The county's Planning Commission rejected an option which would have allowed De Luz Heights and Rock Mountain residents rather than only property owners within 300 feet of the proposed gates on Sandia Creek Drive to have official appellant status in the appeal of an Administrative Permit for the gates.

The May 14 action of the Planning Commission didn't consider the appeal itself but only determined who would officially be allowed to appeal. Four Planning Commission votes were needed to approve the motion to allow the De Luz Heights and Rock Mountain residents to be considered appellants.

David Pallinger was unable to participate in the May 14 meeting. Ron Ashman, Ginger Hitzke, and Thomas Hough voted in favor of allowing the additional appellants. Doug Barnhart, Yolanda Calvo, and Michael Edwards voted against allowing the appeals from those not within 300 feet of a gate.

The actual appeal is scheduled for the June 11 Planning Commission meeting. Anyone not allowed to be an official appellant will still be allowed to speak during the public comment period, although he or she will be subject to a time limit.

The private portion of Sandia Creek Drive is approximately 2.2 miles. Residents of Sandia Creek Drive and Sandia Creek Terrace have requested gates to limit access to the private road portion of Sandia Creek Drive to residents and invited guests.

"Sandia Creek Drive has a history of severe accidents," said Nick Koutoufidis, who is the project manager for the county's Department of Planning and Development Services.

One gate would be just north of Rock Mountain Drive. The other gate would be north of the end of the public road. The gates would be complemented by three turnarounds: one near the beginning of the private portion, one just south of the gate by Rock Mountain Drive, and one just north of the gate by Rock Mountain Drive.

The gate system would have two swing gates. Solar panels would allow for battery backup in case electrical power is lost. The gate would be no more than 12 feet high. The gates and turnarounds would be complemented by signage notifying motorists that the private section is closed to through traffic. The signage would also inform southbound motorists entering from the Riverside County portion of the road, which is a public road.

Opposition to the gate project is from two sources: Sandia Creek Drive residents concerned about the gate and turnaround locations being by if not actually on their property and residents of Rock Mountain and De Luz Heights for whom Sandia Creek Drive is a legitimate route to Temecula – and an evacuation route if needed – rather than a shortcut. Because the gate project does not have the unanimous consent of the property owners, an Administrative Permit is required for its installation.
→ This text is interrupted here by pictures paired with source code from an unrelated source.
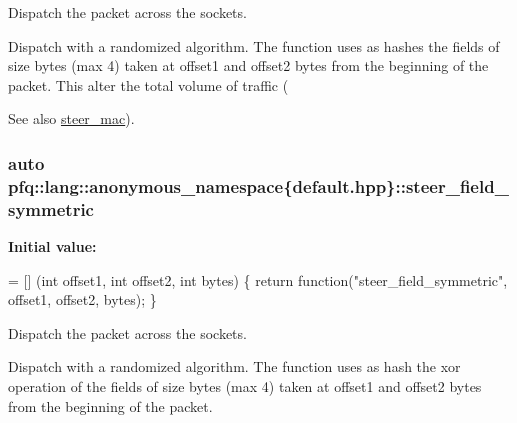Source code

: Dispatch the packet across the sockets. 

Dispatch with a randomized algorithm. The function uses as hashes the fields of {\ttfamily size} bytes (max 4) taken at {\ttfamily offset1} and {\ttfamily offset2} bytes from the beginning of the packet. This alter the total volume of traffic (\begin{DoxySeeAlso}{See also}
\hyperlink{namespacepfq_1_1lang_1_1anonymous__namespace_02default_8hpp_03_ad51e91e3b485c729ac1ba39a46e337a0}{steer\+\_\+mac}). 
\end{DoxySeeAlso}
\subsubsection[{\texorpdfstring{steer\+\_\+field\+\_\+symmetric}{steer_field_symmetric}}]{\setlength{\rightskip}{0pt plus 5cm}auto pfq\+::lang\+::anonymous\+\_\+namespace\{default.\+hpp\}\+::steer\+\_\+field\+\_\+symmetric}\hypertarget{namespacepfq_1_1lang_1_1anonymous__namespace_02default_8hpp_03_a422c7bafe8240549d193903890f9ec48}{}\label{namespacepfq_1_1lang_1_1anonymous__namespace_02default_8hpp_03_a422c7bafe8240549d193903890f9ec48}
{\bfseries Initial value\+:}
\begin{DoxyCode}
= [] (\textcolor{keywordtype}{int} offset1, \textcolor{keywordtype}{int} offset2, \textcolor{keywordtype}{int} bytes) \{
                                \textcolor{keywordflow}{return} \textcolor{keyword}{function}(\textcolor{stringliteral}{"steer\_field\_symmetric"}, offset1, offset2, bytes);
                           \}
\end{DoxyCode}


Dispatch the packet across the sockets. 

Dispatch with a randomized algorithm. The function uses as {\ttfamily hash} the xor operation of the fields of {\ttfamily size} bytes (max 4) taken at {\ttfamily offset1} and {\ttfamily offset2} bytes from the beginning of the packet. 
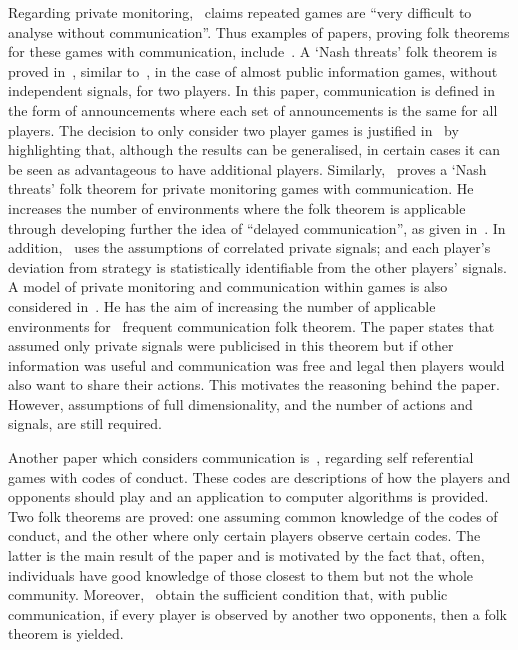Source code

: Regarding private monitoring,~\cite{Obara2009} claims repeated games are ``very
difficult to analyse without communication''. Thus examples of papers, proving
folk theorems for these games with communication,
include~\cite{Fudenberg2008,Li2010,Obara2009}. A
`Nash threats' folk theorem is proved in~\cite{Fudenberg2008},
similar to~\cite{Friedman1971}, in the case of almost public information games,
without independent signals, for two players. In this paper, communication is
defined in the form of announcements where each set of announcements is the same
for all players. The decision to only consider two player games is justified
in~\cite{Fudenberg2008} by
highlighting that, although the results can be generalised, in certain cases it
can be seen as advantageous to have additional players. Similarly,~\cite{Obara2009} proves a `Nash threats' folk theorem for private monitoring games
with communication. He increases the number of environments where the folk
theorem is applicable through developing further the idea of ``delayed
communication'', as given in~\cite{Compte1998}. In addition,~\cite{Obara2009}
uses the assumptions of correlated private signals; and each player's deviation
from strategy is statistically identifiable from the other players' signals. A model of private monitoring and communication
within games is also considered in~\cite{Li2010}. He has the aim of increasing the number of applicable
environments for~\cite{Kandori1998} frequent
communication folk theorem. The paper states that~\cite{Kandori1998} assumed only private signals were publicised in this theorem
but if other information was useful and communication was free and legal then
players would also want to share their actions. This motivates the reasoning
behind the paper. However, assumptions of full dimensionality, and the
number of actions and signals, are still required. 

Another paper which considers communication is~\cite{Block2016}, regarding self
referential games with codes of conduct. These codes are descriptions of how the
players and opponents should play and an application to computer algorithms is
provided. Two folk theorems are proved: one assuming common knowledge of the
codes of conduct, and the other where only certain players observe certain
codes. The latter is the main result of the paper and is motivated by the fact
that, often, individuals have good knowledge of those closest to them but not
the whole community. Moreover,~\cite{Block2016} obtain the sufficient condition
that, with public communication, if every player is observed by another two
opponents, then a folk theorem is yielded.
The Fallbrook Community Planning Group voted 12-2 Jan. 18 (one planning group member recused himself due to a potential conflict of interest) to recommend approval of the Administrative Permit. Acting PDS director Kathleen Flannery approved the Administrative Permit March 2, and those opposed to the decision had until March 12 to file an appeal which would be heard by the Planning Commission.

Two separate appeals were filed. One had 10 names: six of those live within 300 feet of one of the gates while four live in the Rock Mountain area.

Permanent Road Division Zone No. 20 provides road repair for 19.4 miles of road in De Luz along with maintenance of nine street lights. PRD Zone No. 20 has an advisory committee comprised of local residents, but the PRD is a dependent special district which means that the San Diego County Board of Supervisors is the governing body.

PRD Zone No. 20 has 347 parcels, and within two days of Flannery's decision, multiple residents provided funding for the $1,000 appeal filing fee. Because the PRD zone does not have the authority to file an appeal, that appeal was in the name of advisory committee chair Shaunna Jengo.

The Planning Commission's decision on the gate cannot be appealed to the Board of Supervisors. However, an Administrative Permit is a discretionary permit and requires California Environmental Quality Act findings. The Administrative Permit utilized a Negative Declaration, and the CEQA findings may be appealed to the Board of Supervisors.